Your job is to write out each record exactly, leaving none out.

+++ Records provided

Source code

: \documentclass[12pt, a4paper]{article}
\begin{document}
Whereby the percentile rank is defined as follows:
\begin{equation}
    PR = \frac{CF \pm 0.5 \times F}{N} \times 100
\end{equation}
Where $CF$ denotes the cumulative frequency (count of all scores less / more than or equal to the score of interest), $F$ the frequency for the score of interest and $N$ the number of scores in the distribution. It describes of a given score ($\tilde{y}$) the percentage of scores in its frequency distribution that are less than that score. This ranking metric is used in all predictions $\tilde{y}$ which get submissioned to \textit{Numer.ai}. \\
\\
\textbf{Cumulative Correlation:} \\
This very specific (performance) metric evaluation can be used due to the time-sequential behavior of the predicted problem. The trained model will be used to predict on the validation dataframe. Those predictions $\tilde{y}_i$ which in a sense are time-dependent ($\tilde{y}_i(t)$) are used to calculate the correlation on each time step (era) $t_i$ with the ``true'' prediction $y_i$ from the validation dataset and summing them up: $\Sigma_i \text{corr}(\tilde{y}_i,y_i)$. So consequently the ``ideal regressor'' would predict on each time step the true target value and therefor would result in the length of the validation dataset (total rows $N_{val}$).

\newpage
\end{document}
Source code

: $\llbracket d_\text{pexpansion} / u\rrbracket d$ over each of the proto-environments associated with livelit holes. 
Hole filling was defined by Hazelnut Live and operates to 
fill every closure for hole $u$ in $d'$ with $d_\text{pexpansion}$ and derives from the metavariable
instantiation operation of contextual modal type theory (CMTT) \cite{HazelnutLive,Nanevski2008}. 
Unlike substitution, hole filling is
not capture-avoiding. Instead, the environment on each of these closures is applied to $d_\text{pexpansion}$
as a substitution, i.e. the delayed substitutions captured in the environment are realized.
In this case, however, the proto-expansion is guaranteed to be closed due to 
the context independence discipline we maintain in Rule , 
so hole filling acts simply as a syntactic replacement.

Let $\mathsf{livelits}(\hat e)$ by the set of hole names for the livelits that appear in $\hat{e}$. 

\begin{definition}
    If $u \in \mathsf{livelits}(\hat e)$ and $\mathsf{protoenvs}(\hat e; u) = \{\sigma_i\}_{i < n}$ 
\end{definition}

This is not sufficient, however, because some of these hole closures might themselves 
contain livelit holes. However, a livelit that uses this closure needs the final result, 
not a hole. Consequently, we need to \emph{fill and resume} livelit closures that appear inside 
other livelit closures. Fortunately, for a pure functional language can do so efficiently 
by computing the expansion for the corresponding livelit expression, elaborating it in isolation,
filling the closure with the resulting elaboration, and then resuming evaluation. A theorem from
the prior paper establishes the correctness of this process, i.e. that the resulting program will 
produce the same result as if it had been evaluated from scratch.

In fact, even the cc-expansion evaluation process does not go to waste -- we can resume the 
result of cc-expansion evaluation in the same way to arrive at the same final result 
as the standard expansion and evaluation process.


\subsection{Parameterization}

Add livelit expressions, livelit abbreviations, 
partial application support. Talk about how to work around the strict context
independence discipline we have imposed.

++++++

- [Finished exercise]:
Source code

: \documentclass[12pt, a4paper]{article}
\begin{document}
Whereby the percentile rank is defined as follows:
\begin{equation}
    PR = \frac{CF \pm 0.5 \times F}{N} \times 100
\end{equation}
Where $CF$ denotes the cumulative frequency (count of all scores less / more than or equal to the score of interest), $F$ the frequency for the score of interest and $N$ the number of scores in the distribution. It describes of a given score ($\tilde{y}$) the percentage of scores in its frequency distribution that are less than that score. This ranking metric is used in all predictions $\tilde{y}$ which get submissioned to \textit{Numer.ai}. \\
\\
\textbf{Cumulative Correlation:} \\
This very specific (performance) metric evaluation can be used due to the time-sequential behavior of the predicted problem. The trained model will be used to predict on the validation dataframe. Those predictions $\tilde{y}_i$ which in a sense are time-dependent ($\tilde{y}_i(t)$) are used to calculate the correlation on each time step (era) $t_i$ with the ``true'' prediction $y_i$ from the validation dataset and summing them up: $\Sigma_i \text{corr}(\tilde{y}_i,y_i)$. So consequently the ``ideal regressor'' would predict on each time step the true target value and therefor would result in the length of the validation dataset (total rows $N_{val}$).

\newpage
\end{document}
Source code

: $\llbracket d_\text{pexpansion} / u\rrbracket d$ over each of the proto-environments associated with livelit holes. 
Hole filling was defined by Hazelnut Live and operates to 
fill every closure for hole $u$ in $d'$ with $d_\text{pexpansion}$ and derives from the metavariable
instantiation operation of contextual modal type theory (CMTT) \cite{HazelnutLive,Nanevski2008}. 
Unlike substitution, hole filling is
not capture-avoiding. Instead, the environment on each of these closures is applied to $d_\text{pexpansion}$
as a substitution, i.e. the delayed substitutions captured in the environment are realized.
In this case, however, the proto-expansion is guaranteed to be closed due to 
the context independence discipline we maintain in Rule , 
so hole filling acts simply as a syntactic replacement.

Let $\mathsf{livelits}(\hat e)$ by the set of hole names for the livelits that appear in $\hat{e}$. 

\begin{definition}
    If $u \in \mathsf{livelits}(\hat e)$ and $\mathsf{protoenvs}(\hat e; u) = \{\sigma_i\}_{i < n}$ 
\end{definition}

This is not sufficient, however, because some of these hole closures might themselves 
contain livelit holes. However, a livelit that uses this closure needs the final result, 
not a hole. Consequently, we need to \emph{fill and resume} livelit closures that appear inside 
other livelit closures. Fortunately, for a pure functional language can do so efficiently 
by computing the expansion for the corresponding livelit expression, elaborating it in isolation,
filling the closure with the resulting elaboration, and then resuming evaluation. A theorem from
the prior paper establishes the correctness of this process, i.e. that the resulting program will 
produce the same result as if it had been evaluated from scratch.

In fact, even the cc-expansion evaluation process does not go to waste -- we can resume the 
result of cc-expansion evaluation in the same way to arrive at the same final result 
as the standard expansion and evaluation process.


\subsection{Parameterization}

Add livelit expressions, livelit abbreviations, 
partial application support. Talk about how to work around the strict context
independence discipline we have imposed.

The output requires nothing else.